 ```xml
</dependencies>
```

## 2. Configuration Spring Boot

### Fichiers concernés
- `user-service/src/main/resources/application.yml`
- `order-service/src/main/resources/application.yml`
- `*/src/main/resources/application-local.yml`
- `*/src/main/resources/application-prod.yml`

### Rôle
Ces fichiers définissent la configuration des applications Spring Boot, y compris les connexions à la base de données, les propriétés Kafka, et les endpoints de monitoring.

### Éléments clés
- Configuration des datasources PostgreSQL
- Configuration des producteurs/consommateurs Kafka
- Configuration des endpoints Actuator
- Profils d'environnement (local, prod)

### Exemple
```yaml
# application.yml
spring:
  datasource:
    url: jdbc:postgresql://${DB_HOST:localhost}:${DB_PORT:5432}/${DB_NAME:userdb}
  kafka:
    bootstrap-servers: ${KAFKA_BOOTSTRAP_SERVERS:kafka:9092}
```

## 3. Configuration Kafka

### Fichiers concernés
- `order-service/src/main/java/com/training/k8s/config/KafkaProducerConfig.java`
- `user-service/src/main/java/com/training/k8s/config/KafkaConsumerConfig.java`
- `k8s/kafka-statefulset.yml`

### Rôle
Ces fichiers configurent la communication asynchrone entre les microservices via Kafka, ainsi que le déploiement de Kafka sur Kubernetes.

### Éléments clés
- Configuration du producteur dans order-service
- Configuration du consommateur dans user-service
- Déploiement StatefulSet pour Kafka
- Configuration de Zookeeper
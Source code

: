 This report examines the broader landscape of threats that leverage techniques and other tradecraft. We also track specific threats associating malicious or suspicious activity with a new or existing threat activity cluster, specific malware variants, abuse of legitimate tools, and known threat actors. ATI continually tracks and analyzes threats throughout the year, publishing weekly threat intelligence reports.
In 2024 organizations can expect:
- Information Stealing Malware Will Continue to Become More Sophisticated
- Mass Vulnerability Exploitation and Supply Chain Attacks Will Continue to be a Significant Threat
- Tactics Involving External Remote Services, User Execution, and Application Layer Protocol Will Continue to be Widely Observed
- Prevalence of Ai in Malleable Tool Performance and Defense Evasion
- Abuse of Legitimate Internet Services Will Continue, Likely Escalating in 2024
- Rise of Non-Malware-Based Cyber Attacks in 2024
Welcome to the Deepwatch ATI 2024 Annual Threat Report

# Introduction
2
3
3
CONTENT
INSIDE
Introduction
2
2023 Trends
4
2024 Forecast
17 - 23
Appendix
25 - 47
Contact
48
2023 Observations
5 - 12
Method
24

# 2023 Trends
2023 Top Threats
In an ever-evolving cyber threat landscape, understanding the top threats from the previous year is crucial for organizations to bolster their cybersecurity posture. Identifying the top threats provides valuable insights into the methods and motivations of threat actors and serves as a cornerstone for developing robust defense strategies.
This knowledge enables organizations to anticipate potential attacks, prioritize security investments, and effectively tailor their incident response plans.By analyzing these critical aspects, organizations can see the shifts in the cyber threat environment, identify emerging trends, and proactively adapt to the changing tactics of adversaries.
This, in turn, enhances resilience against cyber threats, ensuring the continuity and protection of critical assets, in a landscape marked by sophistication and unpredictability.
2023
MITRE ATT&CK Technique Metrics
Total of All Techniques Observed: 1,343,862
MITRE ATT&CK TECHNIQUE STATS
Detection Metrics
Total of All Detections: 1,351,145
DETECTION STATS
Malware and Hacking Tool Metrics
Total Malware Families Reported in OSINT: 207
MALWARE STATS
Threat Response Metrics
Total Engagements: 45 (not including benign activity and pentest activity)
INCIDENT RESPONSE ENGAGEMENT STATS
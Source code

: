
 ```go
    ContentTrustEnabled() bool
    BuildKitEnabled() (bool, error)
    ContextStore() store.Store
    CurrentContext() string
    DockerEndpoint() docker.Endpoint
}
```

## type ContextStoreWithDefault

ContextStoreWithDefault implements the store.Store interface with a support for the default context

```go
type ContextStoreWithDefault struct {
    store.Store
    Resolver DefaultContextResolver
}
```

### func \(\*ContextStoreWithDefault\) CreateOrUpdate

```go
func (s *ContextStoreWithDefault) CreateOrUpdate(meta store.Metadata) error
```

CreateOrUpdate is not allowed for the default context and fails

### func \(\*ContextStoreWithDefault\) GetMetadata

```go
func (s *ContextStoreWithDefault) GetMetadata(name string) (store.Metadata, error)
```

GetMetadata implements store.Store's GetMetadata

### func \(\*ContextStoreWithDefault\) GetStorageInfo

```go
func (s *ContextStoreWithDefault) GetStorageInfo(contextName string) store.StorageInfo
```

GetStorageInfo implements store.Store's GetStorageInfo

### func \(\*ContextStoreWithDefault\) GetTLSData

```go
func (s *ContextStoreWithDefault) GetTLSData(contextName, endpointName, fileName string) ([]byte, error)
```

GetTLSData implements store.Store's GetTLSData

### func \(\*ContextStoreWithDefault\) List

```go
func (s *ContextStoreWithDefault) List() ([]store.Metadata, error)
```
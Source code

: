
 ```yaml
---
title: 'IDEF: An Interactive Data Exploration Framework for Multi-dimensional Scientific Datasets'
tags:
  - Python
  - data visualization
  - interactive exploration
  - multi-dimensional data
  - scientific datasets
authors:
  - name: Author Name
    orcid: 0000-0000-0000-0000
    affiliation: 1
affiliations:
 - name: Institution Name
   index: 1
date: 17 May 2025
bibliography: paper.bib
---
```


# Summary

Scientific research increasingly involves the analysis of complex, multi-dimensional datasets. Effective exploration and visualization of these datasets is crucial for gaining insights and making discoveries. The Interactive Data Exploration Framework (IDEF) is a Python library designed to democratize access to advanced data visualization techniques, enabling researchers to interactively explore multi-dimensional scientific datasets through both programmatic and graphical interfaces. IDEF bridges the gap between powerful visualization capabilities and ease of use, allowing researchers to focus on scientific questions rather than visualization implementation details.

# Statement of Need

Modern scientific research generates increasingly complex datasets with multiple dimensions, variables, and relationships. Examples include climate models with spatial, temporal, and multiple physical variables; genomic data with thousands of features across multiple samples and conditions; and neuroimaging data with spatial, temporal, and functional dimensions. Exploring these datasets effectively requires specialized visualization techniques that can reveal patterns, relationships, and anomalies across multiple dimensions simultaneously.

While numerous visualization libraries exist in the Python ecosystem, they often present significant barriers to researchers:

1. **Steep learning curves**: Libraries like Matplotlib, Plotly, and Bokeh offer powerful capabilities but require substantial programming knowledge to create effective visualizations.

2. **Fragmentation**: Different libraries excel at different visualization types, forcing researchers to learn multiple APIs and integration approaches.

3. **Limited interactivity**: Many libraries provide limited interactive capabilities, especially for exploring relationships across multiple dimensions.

────────

- [Goal of the exercise] Copy out the material in its entirety. Keep it exact.

- [Response below]
 ```xml
</dependencies>
```

## 2. Configuration Spring Boot

### Fichiers concernés
- `user-service/src/main/resources/application.yml`
- `order-service/src/main/resources/application.yml`
- `*/src/main/resources/application-local.yml`
- `*/src/main/resources/application-prod.yml`

### Rôle
Ces fichiers définissent la configuration des applications Spring Boot, y compris les connexions à la base de données, les propriétés Kafka, et les endpoints de monitoring.

### Éléments clés
- Configuration des datasources PostgreSQL
- Configuration des producteurs/consommateurs Kafka
- Configuration des endpoints Actuator
- Profils d'environnement (local, prod)

### Exemple
```yaml
# application.yml
spring:
  datasource:
    url: jdbc:postgresql://${DB_HOST:localhost}:${DB_PORT:5432}/${DB_NAME:userdb}
  kafka:
    bootstrap-servers: ${KAFKA_BOOTSTRAP_SERVERS:kafka:9092}
```

## 3. Configuration Kafka

### Fichiers concernés
- `order-service/src/main/java/com/training/k8s/config/KafkaProducerConfig.java`
- `user-service/src/main/java/com/training/k8s/config/KafkaConsumerConfig.java`
- `k8s/kafka-statefulset.yml`

### Rôle
Ces fichiers configurent la communication asynchrone entre les microservices via Kafka, ainsi que le déploiement de Kafka sur Kubernetes.

### Éléments clés
- Configuration du producteur dans order-service
- Configuration du consommateur dans user-service
- Déploiement StatefulSet pour Kafka
- Configuration de Zookeeper
Source code

: This report examines the broader landscape of threats that leverage techniques and other tradecraft. We also track specific threats associating malicious or suspicious activity with a new or existing threat activity cluster, specific malware variants, abuse of legitimate tools, and known threat actors. ATI continually tracks and analyzes threats throughout the year, publishing weekly threat intelligence reports.
In 2024 organizations can expect:
- Information Stealing Malware Will Continue to Become More Sophisticated
- Mass Vulnerability Exploitation and Supply Chain Attacks Will Continue to be a Significant Threat
- Tactics Involving External Remote Services, User Execution, and Application Layer Protocol Will Continue to be Widely Observed
- Prevalence of Ai in Malleable Tool Performance and Defense Evasion
- Abuse of Legitimate Internet Services Will Continue, Likely Escalating in 2024
- Rise of Non-Malware-Based Cyber Attacks in 2024
Welcome to the Deepwatch ATI 2024 Annual Threat Report

# Introduction
2
3
3
CONTENT
INSIDE
Introduction
2
2023 Trends
4
2024 Forecast
17 - 23
Appendix
25 - 47
Contact
48
2023 Observations
5 - 12
Method
24

# 2023 Trends
2023 Top Threats
In an ever-evolving cyber threat landscape, understanding the top threats from the previous year is crucial for organizations to bolster their cybersecurity posture. Identifying the top threats provides valuable insights into the methods and motivations of threat actors and serves as a cornerstone for developing robust defense strategies.
This knowledge enables organizations to anticipate potential attacks, prioritize security investments, and effectively tailor their incident response plans.By analyzing these critical aspects, organizations can see the shifts in the cyber threat environment, identify emerging trends, and proactively adapt to the changing tactics of adversaries.
This, in turn, enhances resilience against cyber threats, ensuring the continuity and protection of critical assets, in a landscape marked by sophistication and unpredictability.
2023
MITRE ATT&CK Technique Metrics
Total of All Techniques Observed: 1,343,862
MITRE ATT&CK TECHNIQUE STATS
Detection Metrics
Total of All Detections: 1,351,145
DETECTION STATS
Malware and Hacking Tool Metrics
Total Malware Families Reported in OSINT: 207
MALWARE STATS
Threat Response Metrics
Total Engagements: 45 (not including benign activity and pentest activity)
INCIDENT RESPONSE ENGAGEMENT STATS
Source code

:
 ```go
    ContentTrustEnabled() bool
    BuildKitEnabled() (bool, error)
    ContextStore() store.Store
    CurrentContext() string
    DockerEndpoint() docker.Endpoint
}
```

## type ContextStoreWithDefault

ContextStoreWithDefault implements the store.Store interface with a support for the default context

```go
type ContextStoreWithDefault struct {
    store.Store
    Resolver DefaultContextResolver
}
```

### func \(\*ContextStoreWithDefault\) CreateOrUpdate

```go
func (s *ContextStoreWithDefault) CreateOrUpdate(meta store.Metadata) error
```

CreateOrUpdate is not allowed for the default context and fails

### func \(\*ContextStoreWithDefault\) GetMetadata

```go
func (s *ContextStoreWithDefault) GetMetadata(name string) (store.Metadata, error)
```

GetMetadata implements store.Store's GetMetadata

### func \(\*ContextStoreWithDefault\) GetStorageInfo

```go
func (s *ContextStoreWithDefault) GetStorageInfo(contextName string) store.StorageInfo
```

GetStorageInfo implements store.Store's GetStorageInfo

### func \(\*ContextStoreWithDefault\) GetTLSData

```go
func (s *ContextStoreWithDefault) GetTLSData(contextName, endpointName, fileName string) ([]byte, error)
```

GetTLSData implements store.Store's GetTLSData

### func \(\*ContextStoreWithDefault\) List

```go
func (s *ContextStoreWithDefault) List() ([]store.Metadata, error)
```
Source code

:
 ```yaml
---
title: 'IDEF: An Interactive Data Exploration Framework for Multi-dimensional Scientific Datasets'
tags:
  - Python
  - data visualization
  - interactive exploration
  - multi-dimensional data
  - scientific datasets
authors:
  - name: Author Name
    orcid: 0000-0000-0000-0000
    affiliation: 1
affiliations:
 - name: Institution Name
   index: 1
date: 17 May 2025
bibliography: paper.bib
---
```


# Summary

Scientific research increasingly involves the analysis of complex, multi-dimensional datasets. Effective exploration and visualization of these datasets is crucial for gaining insights and making discoveries. The Interactive Data Exploration Framework (IDEF) is a Python library designed to democratize access to advanced data visualization techniques, enabling researchers to interactively explore multi-dimensional scientific datasets through both programmatic and graphical interfaces. IDEF bridges the gap between powerful visualization capabilities and ease of use, allowing researchers to focus on scientific questions rather than visualization implementation details.

# Statement of Need

Modern scientific research generates increasingly complex datasets with multiple dimensions, variables, and relationships. Examples include climate models with spatial, temporal, and multiple physical variables; genomic data with thousands of features across multiple samples and conditions; and neuroimaging data with spatial, temporal, and functional dimensions. Exploring these datasets effectively requires specialized visualization techniques that can reveal patterns, relationships, and anomalies across multiple dimensions simultaneously.

While numerous visualization libraries exist in the Python ecosystem, they often present significant barriers to researchers:

1. **Steep learning curves**: Libraries like Matplotlib, Plotly, and Bokeh offer powerful capabilities but require substantial programming knowledge to create effective visualizations.

2. **Fragmentation**: Different libraries excel at different visualization types, forcing researchers to learn multiple APIs and integration approaches.

3. **Limited interactivity**: Many libraries provide limited interactive capabilities, especially for exploring relationships across multiple dimensions.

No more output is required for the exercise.